THE OFFICE OF READINGS – 1st October

St Theresa of the Child Jesus
St Theresa of the Child Jesus

A reading from the autobiography of St Teresa of the Child Jesus

To be love, deep in the heart of the Church

I was still being tormented by this question of unfulfilled longings for martyrdom and it was a distraction in my prayer, when I decided to consult Saint Paul’s epistles in the hope of getting an answer. It was the twelfth and thirteenth chapters of First Corinthians that claimed my attention. The first of these told me that we can’t all of us be apostles, all of us be prophets, all of us doctors, and so on; the Church is composed of members which differ in their use; the eye is one thing and the hand is another. It was a clear enough answer, but it didn’t satisfy my aspirations, didn’t set my heart at rest. Reading on to the end of the chapter, I met this comforting phrase: ‘Prize the best gifts of heaven. Meanwhile, I can show you a way which is better than any other.’

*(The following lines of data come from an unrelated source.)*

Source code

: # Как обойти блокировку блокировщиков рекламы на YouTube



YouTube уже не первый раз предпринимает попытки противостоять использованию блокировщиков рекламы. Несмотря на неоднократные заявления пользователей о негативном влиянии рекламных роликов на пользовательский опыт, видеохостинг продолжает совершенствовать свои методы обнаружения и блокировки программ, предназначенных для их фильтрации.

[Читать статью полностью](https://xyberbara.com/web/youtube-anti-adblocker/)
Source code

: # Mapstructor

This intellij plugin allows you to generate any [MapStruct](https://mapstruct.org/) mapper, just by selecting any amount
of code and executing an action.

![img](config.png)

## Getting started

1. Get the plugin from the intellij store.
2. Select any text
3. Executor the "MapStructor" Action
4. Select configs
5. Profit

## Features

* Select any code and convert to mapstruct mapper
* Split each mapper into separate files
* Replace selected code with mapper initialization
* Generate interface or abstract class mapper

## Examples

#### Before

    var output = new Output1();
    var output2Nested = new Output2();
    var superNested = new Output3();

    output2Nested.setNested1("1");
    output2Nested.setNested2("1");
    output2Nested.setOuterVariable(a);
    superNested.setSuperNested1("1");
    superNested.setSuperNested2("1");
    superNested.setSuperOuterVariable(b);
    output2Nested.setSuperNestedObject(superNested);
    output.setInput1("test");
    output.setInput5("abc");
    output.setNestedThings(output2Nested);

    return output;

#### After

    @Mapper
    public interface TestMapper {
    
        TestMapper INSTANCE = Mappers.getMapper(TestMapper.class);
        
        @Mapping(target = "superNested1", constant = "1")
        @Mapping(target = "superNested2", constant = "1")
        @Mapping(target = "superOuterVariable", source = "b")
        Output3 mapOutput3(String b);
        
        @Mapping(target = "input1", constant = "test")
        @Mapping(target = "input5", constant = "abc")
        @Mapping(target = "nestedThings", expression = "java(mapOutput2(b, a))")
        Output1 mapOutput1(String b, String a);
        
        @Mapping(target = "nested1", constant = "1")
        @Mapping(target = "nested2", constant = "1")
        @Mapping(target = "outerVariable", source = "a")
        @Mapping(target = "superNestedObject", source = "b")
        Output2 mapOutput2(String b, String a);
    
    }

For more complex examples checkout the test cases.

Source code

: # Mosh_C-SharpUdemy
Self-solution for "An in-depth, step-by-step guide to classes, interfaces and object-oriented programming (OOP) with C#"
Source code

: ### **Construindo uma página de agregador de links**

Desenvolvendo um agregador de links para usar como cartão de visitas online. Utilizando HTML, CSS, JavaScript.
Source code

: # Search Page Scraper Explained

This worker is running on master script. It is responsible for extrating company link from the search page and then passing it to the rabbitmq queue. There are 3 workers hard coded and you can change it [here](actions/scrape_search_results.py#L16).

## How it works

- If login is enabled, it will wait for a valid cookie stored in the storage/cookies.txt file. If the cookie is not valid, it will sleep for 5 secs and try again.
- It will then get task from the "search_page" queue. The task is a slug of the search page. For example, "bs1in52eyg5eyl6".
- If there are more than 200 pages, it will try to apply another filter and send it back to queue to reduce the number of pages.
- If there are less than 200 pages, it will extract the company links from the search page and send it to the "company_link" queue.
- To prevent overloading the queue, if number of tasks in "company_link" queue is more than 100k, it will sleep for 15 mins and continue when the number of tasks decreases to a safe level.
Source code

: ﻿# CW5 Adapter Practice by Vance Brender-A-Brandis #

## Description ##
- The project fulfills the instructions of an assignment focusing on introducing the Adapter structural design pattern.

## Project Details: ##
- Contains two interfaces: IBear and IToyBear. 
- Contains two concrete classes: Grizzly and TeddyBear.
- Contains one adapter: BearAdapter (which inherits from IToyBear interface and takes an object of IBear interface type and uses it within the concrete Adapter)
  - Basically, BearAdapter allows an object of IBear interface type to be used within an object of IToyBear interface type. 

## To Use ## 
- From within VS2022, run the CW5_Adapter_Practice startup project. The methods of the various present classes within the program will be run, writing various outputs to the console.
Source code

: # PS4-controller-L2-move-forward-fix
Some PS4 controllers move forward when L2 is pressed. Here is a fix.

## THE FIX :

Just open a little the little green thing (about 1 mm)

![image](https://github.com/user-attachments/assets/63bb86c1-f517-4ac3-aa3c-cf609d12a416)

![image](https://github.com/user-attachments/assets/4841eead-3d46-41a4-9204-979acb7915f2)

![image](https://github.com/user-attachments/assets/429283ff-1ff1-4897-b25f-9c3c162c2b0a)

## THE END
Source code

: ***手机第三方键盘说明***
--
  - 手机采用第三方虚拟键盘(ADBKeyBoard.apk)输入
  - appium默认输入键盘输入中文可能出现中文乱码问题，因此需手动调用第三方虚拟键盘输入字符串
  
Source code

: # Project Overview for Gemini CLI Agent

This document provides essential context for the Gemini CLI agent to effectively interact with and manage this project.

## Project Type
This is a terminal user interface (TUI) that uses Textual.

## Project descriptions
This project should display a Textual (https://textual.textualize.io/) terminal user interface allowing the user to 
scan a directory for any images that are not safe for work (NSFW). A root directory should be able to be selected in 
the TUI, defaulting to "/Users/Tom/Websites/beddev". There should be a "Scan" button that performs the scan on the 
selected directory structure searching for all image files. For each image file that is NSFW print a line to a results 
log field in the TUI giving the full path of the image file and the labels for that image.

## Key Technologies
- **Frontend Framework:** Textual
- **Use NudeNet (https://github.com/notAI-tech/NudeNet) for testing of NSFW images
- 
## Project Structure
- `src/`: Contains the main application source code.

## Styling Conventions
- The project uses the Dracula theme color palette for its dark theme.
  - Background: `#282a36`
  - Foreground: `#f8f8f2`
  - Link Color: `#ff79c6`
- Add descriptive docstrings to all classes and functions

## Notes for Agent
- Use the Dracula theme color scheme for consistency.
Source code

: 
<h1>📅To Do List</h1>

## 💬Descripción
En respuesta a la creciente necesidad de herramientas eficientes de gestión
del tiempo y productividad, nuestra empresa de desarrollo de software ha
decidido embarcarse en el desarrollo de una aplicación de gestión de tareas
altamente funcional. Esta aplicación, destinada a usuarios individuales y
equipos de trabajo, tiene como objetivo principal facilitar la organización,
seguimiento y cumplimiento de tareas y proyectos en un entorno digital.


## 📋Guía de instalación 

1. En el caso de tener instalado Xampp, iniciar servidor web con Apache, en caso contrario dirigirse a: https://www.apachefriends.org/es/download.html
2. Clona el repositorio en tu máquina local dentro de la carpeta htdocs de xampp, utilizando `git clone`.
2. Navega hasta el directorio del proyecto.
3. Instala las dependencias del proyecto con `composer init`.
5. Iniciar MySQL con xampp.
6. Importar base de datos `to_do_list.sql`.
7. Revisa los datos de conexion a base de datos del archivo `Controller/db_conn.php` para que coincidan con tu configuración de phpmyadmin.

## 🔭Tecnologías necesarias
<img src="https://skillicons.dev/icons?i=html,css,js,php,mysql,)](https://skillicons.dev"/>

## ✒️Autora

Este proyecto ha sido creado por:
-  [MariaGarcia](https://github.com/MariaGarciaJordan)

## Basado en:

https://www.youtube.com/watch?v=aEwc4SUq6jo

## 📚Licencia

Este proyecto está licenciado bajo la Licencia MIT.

What was it? The apostle goes on to explain that all the gifts of heaven, even the most perfect of them, without love, are absolutely nothing; charity is the best way of all, because it leads straight to God. Now I was at peace; when Saint Paul was talking about the different members of the mystical body I couldn’t recognize myself in any of them; or rather I could recognize myself in all of them. But charity—that was the key to my vocation. If the Church was a body composed of different members, it couldn’t lack the noblest of all; it must have a heart, and a heart burning with love. And I realized that this love was the true motive force which enabled the other members of the Church to act; if it ceased to function the apostles would forget to preach the gospel, the martyrs would refuse to shed their blood. Love, in fact, is the vocation which includes all others; it’s a universe of its own, comprising all time and space—it’s eternal. Beside myself with joy, I cried out: ‘Jesus, my love! I’ve found my vocation, and my vocation is love.’ I had discovered where it is that I belong in the Church, the niche God has appointed for me. To be nothing else than love, deep down in the heart of Mother Church; that’s to be everything at once—my dream wasn’t a dream after all.